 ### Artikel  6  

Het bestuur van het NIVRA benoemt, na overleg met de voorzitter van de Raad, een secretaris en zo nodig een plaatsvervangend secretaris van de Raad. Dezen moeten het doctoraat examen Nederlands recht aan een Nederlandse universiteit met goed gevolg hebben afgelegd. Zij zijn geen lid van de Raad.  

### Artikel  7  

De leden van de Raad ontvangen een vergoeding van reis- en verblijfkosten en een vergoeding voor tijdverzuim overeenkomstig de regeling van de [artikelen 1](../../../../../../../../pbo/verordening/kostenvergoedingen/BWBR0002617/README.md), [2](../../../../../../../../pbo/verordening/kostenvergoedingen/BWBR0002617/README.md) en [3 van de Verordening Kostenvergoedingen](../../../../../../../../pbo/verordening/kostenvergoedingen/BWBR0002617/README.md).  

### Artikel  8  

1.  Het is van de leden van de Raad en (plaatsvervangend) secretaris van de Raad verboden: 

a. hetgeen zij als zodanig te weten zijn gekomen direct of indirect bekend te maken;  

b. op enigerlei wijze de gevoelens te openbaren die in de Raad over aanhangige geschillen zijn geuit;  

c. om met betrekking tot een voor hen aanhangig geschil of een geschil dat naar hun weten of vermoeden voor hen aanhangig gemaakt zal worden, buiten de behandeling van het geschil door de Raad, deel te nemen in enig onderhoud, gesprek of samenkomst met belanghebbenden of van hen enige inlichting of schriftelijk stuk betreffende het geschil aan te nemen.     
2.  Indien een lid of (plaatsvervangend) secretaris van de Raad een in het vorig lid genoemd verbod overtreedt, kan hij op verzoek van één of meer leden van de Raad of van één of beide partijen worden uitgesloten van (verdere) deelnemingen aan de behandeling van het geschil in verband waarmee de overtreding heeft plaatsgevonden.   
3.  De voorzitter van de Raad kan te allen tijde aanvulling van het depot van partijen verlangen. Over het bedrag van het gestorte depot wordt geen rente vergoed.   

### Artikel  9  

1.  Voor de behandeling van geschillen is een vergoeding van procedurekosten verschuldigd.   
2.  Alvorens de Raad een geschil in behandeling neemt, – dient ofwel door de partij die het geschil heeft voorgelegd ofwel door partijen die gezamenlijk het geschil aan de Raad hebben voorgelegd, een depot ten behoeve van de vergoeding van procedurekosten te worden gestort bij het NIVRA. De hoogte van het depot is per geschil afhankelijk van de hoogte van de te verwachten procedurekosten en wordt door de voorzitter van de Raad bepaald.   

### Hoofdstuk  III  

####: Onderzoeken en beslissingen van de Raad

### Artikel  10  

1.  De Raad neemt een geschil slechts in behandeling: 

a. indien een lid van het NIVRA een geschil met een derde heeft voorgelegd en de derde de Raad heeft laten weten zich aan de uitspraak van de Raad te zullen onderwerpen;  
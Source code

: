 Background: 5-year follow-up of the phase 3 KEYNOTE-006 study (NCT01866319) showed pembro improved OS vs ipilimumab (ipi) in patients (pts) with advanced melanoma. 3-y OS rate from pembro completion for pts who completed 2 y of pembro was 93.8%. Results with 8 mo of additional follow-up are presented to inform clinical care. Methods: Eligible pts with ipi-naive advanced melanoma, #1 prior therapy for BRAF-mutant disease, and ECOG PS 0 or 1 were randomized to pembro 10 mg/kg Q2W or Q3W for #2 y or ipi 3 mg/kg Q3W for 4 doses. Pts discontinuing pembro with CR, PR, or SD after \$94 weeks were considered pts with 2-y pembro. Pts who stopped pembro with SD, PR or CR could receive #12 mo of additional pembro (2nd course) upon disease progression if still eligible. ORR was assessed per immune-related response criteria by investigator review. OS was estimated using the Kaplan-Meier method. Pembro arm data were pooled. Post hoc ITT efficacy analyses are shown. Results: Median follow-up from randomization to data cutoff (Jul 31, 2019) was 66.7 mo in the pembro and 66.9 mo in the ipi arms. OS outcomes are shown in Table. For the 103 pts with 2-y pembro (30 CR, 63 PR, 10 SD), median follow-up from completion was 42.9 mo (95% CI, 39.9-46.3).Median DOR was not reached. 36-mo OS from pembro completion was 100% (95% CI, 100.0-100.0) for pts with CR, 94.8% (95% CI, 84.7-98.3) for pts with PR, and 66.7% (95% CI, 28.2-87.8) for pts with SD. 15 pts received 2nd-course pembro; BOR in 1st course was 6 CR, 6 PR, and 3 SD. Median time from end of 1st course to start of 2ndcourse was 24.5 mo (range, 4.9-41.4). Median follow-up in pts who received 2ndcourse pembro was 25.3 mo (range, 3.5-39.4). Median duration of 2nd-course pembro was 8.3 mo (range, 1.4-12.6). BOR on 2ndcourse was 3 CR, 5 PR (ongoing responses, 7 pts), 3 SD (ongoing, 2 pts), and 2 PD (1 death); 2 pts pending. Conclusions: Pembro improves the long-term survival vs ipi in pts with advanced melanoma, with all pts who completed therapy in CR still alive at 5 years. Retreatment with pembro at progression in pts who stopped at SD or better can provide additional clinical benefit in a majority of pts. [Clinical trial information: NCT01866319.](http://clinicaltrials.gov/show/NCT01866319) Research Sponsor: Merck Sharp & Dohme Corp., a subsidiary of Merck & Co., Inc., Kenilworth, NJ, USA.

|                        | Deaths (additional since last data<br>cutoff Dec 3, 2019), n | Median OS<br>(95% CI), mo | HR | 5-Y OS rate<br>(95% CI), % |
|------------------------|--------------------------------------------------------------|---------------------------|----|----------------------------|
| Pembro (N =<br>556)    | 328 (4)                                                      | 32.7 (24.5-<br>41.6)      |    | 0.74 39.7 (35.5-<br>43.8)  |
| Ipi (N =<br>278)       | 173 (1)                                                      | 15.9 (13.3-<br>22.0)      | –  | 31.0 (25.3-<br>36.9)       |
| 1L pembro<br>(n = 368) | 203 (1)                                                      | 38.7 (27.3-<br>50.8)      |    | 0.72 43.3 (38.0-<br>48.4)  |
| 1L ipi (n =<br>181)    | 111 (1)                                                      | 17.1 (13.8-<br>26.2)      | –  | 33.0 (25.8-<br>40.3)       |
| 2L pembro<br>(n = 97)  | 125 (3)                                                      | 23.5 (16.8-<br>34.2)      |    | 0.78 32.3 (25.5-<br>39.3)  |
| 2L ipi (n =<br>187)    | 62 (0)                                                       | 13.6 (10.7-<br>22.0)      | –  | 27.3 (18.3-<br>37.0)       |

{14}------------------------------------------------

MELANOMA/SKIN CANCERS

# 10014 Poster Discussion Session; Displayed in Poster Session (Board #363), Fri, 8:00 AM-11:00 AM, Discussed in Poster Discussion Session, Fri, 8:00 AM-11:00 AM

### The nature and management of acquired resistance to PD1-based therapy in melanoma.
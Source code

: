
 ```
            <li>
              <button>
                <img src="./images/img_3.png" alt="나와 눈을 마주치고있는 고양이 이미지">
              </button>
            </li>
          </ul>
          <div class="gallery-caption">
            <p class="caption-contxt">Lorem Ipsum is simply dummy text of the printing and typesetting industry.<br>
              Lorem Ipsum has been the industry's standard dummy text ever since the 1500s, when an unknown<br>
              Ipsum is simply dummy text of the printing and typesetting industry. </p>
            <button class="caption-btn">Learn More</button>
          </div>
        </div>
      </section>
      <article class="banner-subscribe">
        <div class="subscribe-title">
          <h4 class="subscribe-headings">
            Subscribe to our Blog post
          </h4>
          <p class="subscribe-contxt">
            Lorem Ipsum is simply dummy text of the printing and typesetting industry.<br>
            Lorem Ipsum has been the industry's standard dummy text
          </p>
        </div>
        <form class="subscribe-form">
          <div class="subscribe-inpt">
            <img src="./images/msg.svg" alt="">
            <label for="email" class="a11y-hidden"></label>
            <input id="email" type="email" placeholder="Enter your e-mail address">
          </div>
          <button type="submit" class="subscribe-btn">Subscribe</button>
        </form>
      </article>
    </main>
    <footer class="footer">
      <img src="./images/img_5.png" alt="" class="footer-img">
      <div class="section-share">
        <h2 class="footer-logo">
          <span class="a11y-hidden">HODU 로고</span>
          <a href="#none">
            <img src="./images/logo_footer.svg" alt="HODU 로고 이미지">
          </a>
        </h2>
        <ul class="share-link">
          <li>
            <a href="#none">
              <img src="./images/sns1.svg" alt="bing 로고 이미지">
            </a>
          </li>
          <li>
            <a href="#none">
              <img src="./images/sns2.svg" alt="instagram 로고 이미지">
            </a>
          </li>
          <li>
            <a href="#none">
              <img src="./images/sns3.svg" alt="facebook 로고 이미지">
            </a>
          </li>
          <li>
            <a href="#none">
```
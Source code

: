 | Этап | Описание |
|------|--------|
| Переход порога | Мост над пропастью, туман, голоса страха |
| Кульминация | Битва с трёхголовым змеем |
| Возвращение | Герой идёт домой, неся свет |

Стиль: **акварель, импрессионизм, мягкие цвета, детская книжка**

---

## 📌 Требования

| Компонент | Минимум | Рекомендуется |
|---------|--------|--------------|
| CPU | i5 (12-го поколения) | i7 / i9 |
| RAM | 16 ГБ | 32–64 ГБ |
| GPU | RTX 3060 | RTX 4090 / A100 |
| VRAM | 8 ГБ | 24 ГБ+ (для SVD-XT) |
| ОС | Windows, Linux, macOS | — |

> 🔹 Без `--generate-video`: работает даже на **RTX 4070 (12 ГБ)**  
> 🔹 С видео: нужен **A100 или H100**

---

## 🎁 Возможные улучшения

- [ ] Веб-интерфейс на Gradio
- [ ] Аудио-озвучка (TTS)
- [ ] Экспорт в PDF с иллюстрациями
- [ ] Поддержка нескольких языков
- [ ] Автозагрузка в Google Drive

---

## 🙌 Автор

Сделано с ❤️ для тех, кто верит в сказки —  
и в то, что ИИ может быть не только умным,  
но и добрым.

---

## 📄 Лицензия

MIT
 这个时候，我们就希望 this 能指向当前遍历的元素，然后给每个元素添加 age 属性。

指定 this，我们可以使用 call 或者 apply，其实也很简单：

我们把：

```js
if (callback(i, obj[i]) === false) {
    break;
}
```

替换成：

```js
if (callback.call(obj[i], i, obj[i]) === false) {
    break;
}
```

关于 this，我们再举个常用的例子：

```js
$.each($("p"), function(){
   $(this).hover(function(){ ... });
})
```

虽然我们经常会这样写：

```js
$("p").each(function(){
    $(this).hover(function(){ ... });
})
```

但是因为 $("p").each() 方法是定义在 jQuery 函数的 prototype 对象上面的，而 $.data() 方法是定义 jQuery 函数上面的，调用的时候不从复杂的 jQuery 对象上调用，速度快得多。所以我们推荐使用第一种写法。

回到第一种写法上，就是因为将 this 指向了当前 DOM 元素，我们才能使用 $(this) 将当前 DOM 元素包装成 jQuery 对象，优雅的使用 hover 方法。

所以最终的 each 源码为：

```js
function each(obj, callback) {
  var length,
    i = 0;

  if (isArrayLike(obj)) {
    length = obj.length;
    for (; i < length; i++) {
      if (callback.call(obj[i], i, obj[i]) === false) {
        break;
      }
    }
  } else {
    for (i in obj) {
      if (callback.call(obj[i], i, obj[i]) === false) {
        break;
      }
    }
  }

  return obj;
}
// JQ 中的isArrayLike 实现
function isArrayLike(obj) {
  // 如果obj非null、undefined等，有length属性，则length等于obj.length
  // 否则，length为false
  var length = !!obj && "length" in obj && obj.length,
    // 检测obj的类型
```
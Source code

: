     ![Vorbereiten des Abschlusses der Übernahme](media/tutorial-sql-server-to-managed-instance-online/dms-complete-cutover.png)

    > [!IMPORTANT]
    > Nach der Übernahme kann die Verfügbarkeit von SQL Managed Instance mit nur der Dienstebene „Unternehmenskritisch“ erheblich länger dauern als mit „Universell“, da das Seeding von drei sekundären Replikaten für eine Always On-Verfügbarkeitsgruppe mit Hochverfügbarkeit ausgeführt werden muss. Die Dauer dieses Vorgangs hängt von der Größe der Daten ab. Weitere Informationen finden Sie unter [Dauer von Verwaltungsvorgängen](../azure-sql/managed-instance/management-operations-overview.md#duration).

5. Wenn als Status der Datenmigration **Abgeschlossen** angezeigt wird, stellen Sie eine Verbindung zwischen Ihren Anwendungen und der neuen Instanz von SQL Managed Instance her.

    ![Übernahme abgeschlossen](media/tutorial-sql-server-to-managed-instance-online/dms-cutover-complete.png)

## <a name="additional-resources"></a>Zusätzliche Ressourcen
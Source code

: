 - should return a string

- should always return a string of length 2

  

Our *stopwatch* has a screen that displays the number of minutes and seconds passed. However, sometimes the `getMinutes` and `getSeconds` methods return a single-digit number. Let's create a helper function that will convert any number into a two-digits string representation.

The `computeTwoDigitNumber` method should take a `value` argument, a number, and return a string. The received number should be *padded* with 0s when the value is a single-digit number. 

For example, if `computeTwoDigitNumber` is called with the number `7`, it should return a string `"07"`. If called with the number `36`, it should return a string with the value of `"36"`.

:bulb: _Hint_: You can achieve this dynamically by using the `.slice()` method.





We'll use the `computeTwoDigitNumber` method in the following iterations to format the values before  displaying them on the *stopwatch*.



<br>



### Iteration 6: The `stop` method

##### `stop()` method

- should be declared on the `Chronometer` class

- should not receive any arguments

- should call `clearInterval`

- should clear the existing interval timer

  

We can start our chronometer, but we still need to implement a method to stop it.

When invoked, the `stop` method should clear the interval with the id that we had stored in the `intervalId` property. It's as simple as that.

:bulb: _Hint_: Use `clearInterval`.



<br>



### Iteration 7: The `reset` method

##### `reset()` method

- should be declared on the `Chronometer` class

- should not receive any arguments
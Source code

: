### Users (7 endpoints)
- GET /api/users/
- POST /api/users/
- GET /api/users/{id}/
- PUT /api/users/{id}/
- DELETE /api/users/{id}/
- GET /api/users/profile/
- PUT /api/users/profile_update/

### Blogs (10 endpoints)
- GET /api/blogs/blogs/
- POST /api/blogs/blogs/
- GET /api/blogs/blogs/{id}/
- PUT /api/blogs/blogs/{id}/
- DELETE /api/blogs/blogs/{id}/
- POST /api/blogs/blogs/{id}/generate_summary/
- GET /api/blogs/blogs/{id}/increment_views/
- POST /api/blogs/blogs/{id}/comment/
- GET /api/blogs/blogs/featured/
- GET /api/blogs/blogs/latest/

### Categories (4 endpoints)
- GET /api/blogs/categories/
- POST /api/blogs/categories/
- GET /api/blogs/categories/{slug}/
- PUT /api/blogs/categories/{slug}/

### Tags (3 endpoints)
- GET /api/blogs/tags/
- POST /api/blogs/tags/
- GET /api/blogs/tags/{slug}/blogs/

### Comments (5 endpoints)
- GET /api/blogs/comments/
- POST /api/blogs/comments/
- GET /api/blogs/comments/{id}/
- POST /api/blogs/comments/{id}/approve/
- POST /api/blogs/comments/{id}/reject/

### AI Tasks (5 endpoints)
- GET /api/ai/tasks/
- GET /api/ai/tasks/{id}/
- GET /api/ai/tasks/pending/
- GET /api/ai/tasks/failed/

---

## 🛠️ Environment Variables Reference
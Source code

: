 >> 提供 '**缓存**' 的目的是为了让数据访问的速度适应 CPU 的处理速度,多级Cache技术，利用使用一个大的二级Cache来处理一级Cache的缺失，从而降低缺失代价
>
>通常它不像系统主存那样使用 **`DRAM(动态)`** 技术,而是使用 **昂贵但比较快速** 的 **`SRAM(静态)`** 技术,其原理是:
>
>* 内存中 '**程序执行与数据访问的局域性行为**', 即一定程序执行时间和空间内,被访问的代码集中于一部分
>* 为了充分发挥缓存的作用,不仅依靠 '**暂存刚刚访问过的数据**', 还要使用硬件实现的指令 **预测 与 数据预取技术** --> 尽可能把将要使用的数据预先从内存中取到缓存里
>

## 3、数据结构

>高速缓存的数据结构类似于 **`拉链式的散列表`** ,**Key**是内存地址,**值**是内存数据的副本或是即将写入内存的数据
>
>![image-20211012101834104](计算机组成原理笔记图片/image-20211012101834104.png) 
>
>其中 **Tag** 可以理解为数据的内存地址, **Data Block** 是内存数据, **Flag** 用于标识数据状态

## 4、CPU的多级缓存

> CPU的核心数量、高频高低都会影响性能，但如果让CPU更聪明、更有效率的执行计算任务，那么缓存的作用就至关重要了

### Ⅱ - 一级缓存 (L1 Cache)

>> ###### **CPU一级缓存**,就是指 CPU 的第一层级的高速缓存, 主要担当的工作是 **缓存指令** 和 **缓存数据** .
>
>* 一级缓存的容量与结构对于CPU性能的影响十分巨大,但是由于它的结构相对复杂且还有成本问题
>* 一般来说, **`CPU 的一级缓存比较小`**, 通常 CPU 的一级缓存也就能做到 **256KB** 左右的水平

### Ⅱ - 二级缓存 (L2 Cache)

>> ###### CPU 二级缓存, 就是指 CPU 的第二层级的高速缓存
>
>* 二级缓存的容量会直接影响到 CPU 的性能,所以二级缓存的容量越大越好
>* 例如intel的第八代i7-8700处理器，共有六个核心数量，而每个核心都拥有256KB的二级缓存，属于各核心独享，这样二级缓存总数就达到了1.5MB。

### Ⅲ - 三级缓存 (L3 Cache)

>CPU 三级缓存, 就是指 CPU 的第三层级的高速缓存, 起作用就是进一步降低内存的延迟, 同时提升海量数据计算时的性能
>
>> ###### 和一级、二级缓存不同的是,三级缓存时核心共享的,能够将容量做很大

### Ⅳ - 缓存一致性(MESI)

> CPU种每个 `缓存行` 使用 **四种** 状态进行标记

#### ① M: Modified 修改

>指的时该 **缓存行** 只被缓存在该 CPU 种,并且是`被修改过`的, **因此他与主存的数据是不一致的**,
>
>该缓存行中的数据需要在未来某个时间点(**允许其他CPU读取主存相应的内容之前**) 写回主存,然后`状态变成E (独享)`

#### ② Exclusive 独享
----
== Problem requirements ==
From the entries, copy every line in which the word "typesetting" occurs.

== Expected output ==
            <p class="caption-contxt">Lorem Ipsum is simply dummy text of the printing and typesetting industry.<br>
              Ipsum is simply dummy text of the printing and typesetting industry. </p>
            Lorem Ipsum is simply dummy text of the printing and typesetting industry.<br>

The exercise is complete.